▸ Listed entries:
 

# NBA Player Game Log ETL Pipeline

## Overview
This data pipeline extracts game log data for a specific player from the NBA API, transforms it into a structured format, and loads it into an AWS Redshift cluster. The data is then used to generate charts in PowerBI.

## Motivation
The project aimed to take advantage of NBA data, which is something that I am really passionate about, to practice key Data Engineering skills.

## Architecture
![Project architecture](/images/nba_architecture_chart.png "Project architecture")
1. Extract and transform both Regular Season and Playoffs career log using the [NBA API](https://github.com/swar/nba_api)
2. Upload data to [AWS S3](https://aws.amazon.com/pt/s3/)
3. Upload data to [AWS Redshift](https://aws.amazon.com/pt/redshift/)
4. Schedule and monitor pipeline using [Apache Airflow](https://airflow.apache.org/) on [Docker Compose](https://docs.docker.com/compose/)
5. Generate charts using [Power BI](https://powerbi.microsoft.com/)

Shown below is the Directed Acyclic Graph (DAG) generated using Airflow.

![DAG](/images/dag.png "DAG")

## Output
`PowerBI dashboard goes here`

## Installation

▸ What you should do: The entries above are to be copied word for word.

▸ Problem solution:
# NBA Player Game Log ETL Pipeline

## Overview
This data pipeline extracts game log data for a specific player from the NBA API, transforms it into a structured format, and loads it into an AWS Redshift cluster. The data is then used to generate charts in PowerBI.

## Motivation
The project aimed to take advantage of NBA data, which is something that I am really passionate about, to practice key Data Engineering skills.

## Architecture
![Project architecture](/images/nba_architecture_chart.png "Project architecture")
1. Extract and transform both Regular Season and Playoffs career log using the [NBA API](https://github.com/swar/nba_api)
2. Upload data to [AWS S3](https://aws.amazon.com/pt/s3/)
3. Upload data to [AWS Redshift](https://aws.amazon.com/pt/redshift/)
4. Schedule and monitor pipeline using [Apache Airflow](https://airflow.apache.org/) on [Docker Compose](https://docs.docker.com/compose/)
5. Generate charts using [Power BI](https://powerbi.microsoft.com/)

Shown below is the Directed Acyclic Graph (DAG) generated using Airflow.

![DAG](/images/dag.png "DAG")

## Output
`PowerBI dashboard goes here`

## Installation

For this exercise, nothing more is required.